Hatch files amicus brief in Supreme Court case that could hamper Mueller’s investigation

Sen. Orrin Hatch filed an amicus brief earlier this month in an upcoming Supreme Court case that could have major implications for special counsel Robert Mueller’s investigation into Russian interference in the 2016 election.

Hatch filed the brief in Gamble v. United States, which challenges an exception to the Fifth Amendment’s double-jeopardy clause, allowing both state and federal courts to prosecute a person for the same crime. Hatch wants that loophole closed.

The Atlantic’s Natasha Bertrand writes that, if the court decides the way Hatch is pushing them to, a federal pardon would block a state-level prosecution. 

Within the context of the Mueller probe, legal observers have seen the dual-sovereignty doctrine as a check on President Donald Trump’s power: It could discourage him from trying to shut down the Mueller investigation or pardon anyone caught up in the probe, because the pardon wouldn’t be applied to state charges.
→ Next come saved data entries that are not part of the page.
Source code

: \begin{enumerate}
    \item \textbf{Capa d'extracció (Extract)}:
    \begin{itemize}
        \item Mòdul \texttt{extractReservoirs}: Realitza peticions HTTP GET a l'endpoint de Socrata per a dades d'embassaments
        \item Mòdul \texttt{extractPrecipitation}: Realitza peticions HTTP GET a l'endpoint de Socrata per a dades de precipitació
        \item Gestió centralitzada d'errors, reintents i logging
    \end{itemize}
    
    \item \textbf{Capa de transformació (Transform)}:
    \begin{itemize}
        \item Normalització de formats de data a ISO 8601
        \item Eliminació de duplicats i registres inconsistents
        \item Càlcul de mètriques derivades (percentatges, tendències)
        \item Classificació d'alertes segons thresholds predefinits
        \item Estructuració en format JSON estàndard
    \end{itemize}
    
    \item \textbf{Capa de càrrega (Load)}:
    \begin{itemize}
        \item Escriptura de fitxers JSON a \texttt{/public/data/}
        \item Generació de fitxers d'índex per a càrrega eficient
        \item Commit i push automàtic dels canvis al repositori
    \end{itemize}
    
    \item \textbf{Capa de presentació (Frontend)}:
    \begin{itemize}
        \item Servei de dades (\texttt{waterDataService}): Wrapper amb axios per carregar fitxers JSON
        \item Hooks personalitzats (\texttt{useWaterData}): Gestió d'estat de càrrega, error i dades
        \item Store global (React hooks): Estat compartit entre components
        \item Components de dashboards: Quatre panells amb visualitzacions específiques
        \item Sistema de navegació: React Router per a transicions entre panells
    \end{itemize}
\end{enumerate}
Under settled law, if Trump were to pardon his former campaign chairman Paul Manafort, for example—he was convicted last month in federal court on eight counts of tax and bank fraud—both New York and Virginia state prosecutors could still charge him for any crimes that violated their respective laws. (Both states have a double-jeopardy law that bars secondary state prosecutions for committing “the same act,” but there are important exceptions, as the Fordham University School of Law professor Jed Shugerman has noted.) If the dual-sovereignty doctrine were tossed, as Hatch wants, then Trump’s pardon could theoretically protect Manafort from state action.

 

If Trump were to shut down the investigation or pardon his associates, “the escape hatch, then, is for cases to be farmed out or picked up by state-level attorneys general, who cannot be shut down by Trump and who generally—but with some existing limits—can charge state crimes even after a federal pardon,” explained Elie Honig, a former assistant U.S. attorney in New Jersey. 

 

A spokesman for the senator denied that his brief was inspired by the Mueller investigation, noting that Hatch has “worked for years to address the problem of overcriminalization in our federal code” and wants the Court “to reconsider the rationale” for the doctrine “in light of the rapid expansion of both the scope and substance of modern federal criminal law.”

The Gamble case is not related to the Muller investigation.